Fig. 5. BRN1/2 function is conserved across mammalian species.

a In utero electroporation (IUE) in wild-type ferrets at E35. Cell identities of the control (CT) and Brn-Enr (B-Enr) condition immunolabeled for RFP (red), Ki67 (b, grey), TBR2 (c, grey) and NEUROD2 (d, grey) at E37 (n = 4 CT, n = 7 Brn-Enr ferrets; two-sided unpaired t-test: Ki67-p = 0.0014, TBR2-p = 0.0012, NEUROD2-p = 0.0004). f NOTCH1 (grey) expression in RFP⁺ cells of the electroporated ventricular zone (VZ) (n = 4 ferrets/group; two-sided unpaired t-test: p = 0.0099). g ASPM or CDK6 (grey) expression in RFP⁺ cells of the electroporated cortex (n = 3 CT, n = 4 Brn-Enr ferrets; two-tailed unpaired t-test: ASPM-p = 0.0006, CDK6-p = 0.0001). h RFP⁺ cells expressing OLIG2 (gray) in the electroporated cortex (n = 4 CT, n = 5 Brn-Enr ferrets; two-sided unpaired t-test: p = 0.0009). h’ Total OLIG2⁺ cells in the electroporated cortex (n = 4 CT, n = 5 Brn-Enr ferrets; two-sided unpaired t-test: p = 0.0226). i ScRNAseq DATA from E36 cortex of control (CT) and BRN2KO (KO) cynomolgus monkey re-analyzed using the same pipeline we used for the analysis in mice.
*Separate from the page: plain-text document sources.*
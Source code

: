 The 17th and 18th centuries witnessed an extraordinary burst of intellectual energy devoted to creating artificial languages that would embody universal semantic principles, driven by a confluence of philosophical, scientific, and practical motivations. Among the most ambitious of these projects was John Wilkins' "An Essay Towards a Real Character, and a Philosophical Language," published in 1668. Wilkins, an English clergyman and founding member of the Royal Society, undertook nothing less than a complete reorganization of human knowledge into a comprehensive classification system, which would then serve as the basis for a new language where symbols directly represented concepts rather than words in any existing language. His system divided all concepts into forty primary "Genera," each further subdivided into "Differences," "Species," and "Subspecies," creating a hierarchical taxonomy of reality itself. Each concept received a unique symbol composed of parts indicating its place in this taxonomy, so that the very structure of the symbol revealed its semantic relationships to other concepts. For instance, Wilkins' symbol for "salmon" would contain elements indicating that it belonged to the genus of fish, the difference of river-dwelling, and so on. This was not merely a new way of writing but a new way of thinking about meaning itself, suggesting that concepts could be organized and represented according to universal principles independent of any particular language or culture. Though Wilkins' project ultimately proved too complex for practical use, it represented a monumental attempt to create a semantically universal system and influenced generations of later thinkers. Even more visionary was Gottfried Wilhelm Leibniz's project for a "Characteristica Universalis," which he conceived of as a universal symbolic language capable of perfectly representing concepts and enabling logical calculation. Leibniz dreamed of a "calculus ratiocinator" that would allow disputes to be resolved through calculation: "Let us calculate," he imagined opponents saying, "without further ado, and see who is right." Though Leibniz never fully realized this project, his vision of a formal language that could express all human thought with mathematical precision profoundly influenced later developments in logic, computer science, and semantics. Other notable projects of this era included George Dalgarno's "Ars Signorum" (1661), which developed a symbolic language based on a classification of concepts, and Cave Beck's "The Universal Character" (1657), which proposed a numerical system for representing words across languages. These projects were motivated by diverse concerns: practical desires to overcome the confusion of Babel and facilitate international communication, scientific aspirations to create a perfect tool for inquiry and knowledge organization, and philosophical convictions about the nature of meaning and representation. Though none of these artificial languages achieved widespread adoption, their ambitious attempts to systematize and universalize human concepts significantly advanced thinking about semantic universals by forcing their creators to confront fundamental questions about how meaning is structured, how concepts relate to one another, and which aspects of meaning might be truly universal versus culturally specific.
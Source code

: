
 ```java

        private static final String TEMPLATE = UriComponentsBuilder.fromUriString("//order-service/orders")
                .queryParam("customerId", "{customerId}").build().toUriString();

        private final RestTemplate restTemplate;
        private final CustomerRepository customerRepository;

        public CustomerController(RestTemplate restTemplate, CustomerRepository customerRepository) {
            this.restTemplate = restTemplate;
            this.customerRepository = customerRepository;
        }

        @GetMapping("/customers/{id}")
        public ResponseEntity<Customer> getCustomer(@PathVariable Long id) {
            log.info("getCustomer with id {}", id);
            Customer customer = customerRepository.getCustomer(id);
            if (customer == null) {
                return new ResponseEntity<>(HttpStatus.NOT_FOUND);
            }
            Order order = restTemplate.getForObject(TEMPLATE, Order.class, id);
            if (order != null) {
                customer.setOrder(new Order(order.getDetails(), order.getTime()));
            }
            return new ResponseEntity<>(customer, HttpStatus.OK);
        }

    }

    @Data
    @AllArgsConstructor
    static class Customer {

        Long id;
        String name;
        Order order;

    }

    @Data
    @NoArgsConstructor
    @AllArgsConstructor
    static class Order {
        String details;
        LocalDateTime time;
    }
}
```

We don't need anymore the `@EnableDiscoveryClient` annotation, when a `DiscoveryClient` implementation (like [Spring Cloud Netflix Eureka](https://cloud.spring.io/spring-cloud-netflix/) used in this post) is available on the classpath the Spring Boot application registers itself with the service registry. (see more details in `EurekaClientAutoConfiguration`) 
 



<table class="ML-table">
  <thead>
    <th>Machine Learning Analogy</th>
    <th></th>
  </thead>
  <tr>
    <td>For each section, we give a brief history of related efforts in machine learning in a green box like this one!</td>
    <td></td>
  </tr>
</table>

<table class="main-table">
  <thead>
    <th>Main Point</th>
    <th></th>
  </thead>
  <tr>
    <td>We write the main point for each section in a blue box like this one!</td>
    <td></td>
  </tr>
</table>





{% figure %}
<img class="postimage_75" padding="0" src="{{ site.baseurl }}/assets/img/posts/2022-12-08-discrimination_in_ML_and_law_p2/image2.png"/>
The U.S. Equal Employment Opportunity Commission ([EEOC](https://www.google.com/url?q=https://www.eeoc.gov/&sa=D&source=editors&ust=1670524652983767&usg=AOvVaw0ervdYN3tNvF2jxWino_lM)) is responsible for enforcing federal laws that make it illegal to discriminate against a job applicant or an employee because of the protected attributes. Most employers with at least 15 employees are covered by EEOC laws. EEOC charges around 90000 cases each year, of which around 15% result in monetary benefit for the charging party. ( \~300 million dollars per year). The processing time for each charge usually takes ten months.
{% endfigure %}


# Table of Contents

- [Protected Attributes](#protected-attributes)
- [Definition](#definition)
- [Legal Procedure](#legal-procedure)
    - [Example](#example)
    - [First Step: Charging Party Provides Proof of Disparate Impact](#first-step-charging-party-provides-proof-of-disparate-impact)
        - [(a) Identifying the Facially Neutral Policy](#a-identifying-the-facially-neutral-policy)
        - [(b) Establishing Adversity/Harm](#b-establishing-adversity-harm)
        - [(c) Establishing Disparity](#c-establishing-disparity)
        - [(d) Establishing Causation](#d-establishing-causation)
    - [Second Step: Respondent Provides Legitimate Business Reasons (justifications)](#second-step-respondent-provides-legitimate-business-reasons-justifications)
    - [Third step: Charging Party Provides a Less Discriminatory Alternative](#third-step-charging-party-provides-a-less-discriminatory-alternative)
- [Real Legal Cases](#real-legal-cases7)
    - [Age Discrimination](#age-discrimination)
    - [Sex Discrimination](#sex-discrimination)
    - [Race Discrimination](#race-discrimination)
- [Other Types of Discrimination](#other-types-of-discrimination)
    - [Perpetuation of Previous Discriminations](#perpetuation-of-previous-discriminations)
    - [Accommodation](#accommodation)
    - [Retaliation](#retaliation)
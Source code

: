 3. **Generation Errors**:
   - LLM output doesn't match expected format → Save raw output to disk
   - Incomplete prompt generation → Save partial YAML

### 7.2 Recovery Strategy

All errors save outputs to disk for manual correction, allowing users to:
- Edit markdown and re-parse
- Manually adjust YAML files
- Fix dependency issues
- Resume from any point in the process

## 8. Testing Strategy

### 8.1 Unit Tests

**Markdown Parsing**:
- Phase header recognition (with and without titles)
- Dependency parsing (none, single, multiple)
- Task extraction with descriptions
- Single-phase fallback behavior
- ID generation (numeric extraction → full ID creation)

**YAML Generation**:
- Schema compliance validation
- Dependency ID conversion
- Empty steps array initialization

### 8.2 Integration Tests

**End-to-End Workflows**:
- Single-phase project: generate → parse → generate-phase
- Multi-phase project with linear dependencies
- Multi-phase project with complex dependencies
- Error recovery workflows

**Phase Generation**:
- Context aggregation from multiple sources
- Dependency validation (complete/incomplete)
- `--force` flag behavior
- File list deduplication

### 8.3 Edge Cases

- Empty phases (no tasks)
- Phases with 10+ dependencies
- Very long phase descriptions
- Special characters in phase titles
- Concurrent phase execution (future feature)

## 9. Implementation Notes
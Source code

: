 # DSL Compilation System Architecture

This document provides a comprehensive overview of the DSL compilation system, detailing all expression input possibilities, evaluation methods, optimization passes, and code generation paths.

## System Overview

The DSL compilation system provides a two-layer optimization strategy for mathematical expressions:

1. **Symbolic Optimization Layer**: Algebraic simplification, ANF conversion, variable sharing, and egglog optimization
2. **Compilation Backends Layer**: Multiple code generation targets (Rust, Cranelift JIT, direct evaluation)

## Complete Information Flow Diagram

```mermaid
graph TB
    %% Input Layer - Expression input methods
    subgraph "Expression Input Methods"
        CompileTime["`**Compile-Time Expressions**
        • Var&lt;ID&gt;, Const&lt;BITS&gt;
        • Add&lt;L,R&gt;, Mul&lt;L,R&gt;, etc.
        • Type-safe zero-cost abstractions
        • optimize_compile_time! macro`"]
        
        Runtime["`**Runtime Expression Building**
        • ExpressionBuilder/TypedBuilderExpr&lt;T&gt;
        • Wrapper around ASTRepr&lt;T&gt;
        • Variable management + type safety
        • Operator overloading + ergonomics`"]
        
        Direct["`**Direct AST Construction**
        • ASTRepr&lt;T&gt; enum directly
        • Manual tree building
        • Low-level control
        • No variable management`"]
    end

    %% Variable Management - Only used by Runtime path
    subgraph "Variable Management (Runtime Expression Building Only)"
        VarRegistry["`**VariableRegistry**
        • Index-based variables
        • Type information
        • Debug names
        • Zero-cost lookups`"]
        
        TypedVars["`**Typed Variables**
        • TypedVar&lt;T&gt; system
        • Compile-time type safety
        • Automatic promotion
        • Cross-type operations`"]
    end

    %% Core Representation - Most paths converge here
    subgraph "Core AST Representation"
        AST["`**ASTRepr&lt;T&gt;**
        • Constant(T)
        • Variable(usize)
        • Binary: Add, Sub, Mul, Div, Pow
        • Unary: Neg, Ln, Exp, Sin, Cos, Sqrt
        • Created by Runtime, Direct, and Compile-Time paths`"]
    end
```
UMAP of scRNAseq from control and BRN2KO by genotype (j) and cell type (k). l UMAP of gene signatures for apical progenitors (AP; e.g., NES), basal progenitors (BP; e.g., BTG2) and neurons (e.g., DCX) in control and BRN2KO. m UMAP of BP signature (1), MKi67 expression (2) and TRIcycle score (3) in control and BRN2KO. n UMAP of cells going through indirect and direct neurogenesis in control and BRN2KO. o Proportion of cells going through indirect and direct neurogenesis by genotype (Pearson’s Chi-squared test: p = 4.454e-12). p Expression of NOTCH signaling-associated genes in control and BRN2KO progenitors. q Expression of the indicated cortical upper layer (UL) and deep layer (DL) neuronal marker genes in control and BRN2KO neurons. r Expression of primary microcephaly DEG in BRN2KO progenitors compared to controls. Boxed areas: higher magnification in inserts. Lines and dashed lines outline cells expressing or not expressing the indicated marker, respectively. iSVZ Inner Subventricular Zone, oSVZ Outer Subventricular Zone. Values are mean ± SEM; *p < 0.05, **p < 0.01, ***p < 0.001. Scale bars: 50 µm (lower magnification), 10 µm (higher magnification). Source data are provided as a Source Data file.